Tataki ze smażonej wołowiny (4 porcje)
Składniki :
- 400 g polędwicy wołowej
- 2 łyżki stołowe oleju roślinnego
- sól morska i świeżo zmielony czarny pieprz
- 1/2 cebuli, pokrojonej w półkrążki
- 1/2 limetki,pokrojonej w półkrążki
- 1 ząbek czosnku,pokrojony w cienkie plasterki
- 150 ml białego wina
- 6 łyżek sosu sojowego
- daikon długości 3 cm, obrany i starty
- 3 łyżki stołowe sosu sojowego
- 2 łyżki stołowe ryżowego octu winnego
- 2 łyżki mirinu
Przygotowanie:
- Polędwicę umyj i dokładnie osusz ręcznikami papierowymi. Dopraw ją solą i pieprzem, najlepiej obtaczając w nich cały kawałek mięsa.
- Rozgrzej na patelni olej i przez 2-3 minuty obsmażaj mięso, co jakiś czas przewracając je, aż całe się zrumieni na brązowo. Wołowiny nie powinno się obsmażać zbyt długo, gdyż w środku powinna pozostać surowa.
- Natychmiast po podsmażeniu zanurz mięso w lodowatej wodzie i obmyj nią wszystkie przypalone części. Następnie osusz mięso papierowym ręcznikiem.
- Przygotuj marynatę, mieszając w płytkiej niemetalowej misce cebulę, limetkę,czosnek,wino i sos sojowy. Do miski włóż wołowinę i wstaw do lodówki na 3 godziny. Co pewien czas polewaj je marynatą. Ja włożyłam mięso do woreczka, zalałam marynatą i dokładnie go związałam, tym sposobem cała powierzchnia mięsa była nią pokryta.
- Odcedź wołowinę i ostrym nożem pokrój mięso w poprzek włókien, najcieniej jak potrafisz.
- Przygotuj sos z octu winnego i daikonu, mieszając dokładnie w miseczce wszystkie składniki.

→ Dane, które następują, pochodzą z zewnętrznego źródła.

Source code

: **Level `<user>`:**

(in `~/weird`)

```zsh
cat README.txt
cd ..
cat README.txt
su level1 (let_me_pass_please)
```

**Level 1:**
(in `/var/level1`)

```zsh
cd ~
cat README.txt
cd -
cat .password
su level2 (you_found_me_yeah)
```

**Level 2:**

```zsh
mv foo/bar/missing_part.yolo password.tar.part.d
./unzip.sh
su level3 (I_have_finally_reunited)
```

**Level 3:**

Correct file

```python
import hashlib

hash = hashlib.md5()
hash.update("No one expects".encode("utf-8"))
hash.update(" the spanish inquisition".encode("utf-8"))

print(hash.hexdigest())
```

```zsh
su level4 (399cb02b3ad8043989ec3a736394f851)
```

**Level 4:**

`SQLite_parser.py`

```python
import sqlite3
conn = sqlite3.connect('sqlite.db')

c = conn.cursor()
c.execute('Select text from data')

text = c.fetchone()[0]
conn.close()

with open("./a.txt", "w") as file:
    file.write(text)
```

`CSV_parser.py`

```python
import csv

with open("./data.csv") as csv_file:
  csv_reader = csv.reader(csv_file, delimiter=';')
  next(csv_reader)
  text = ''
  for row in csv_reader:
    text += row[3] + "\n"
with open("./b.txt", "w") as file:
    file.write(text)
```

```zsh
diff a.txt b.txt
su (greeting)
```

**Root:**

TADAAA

- Plastry wołowiny ułóż na talerzu i podawaj z sosem. W oryginale przepisu wołowina podawana jest z marynowanymi w tej samej marynacie szparagami.
Tapenda says
Ten sposób podawania wołowiny był mi znany z kuchni włoskiej, z małą, aczkolwiek znacząca różnicą w 2 pkt: po obsmażeniu mięso wędruje do piekarnika, a nie do lodowatej wody. W lodówce tez się nie marynuje.
Wierzę, że marynata w tym przypadku może zrobić cuda.
Pozdrawiamy serdecznie
Tapenda
Dzi says
Faktycznie, mięso jest takie „kruche”,ale pewnie to też kwestia jakości polędwicy.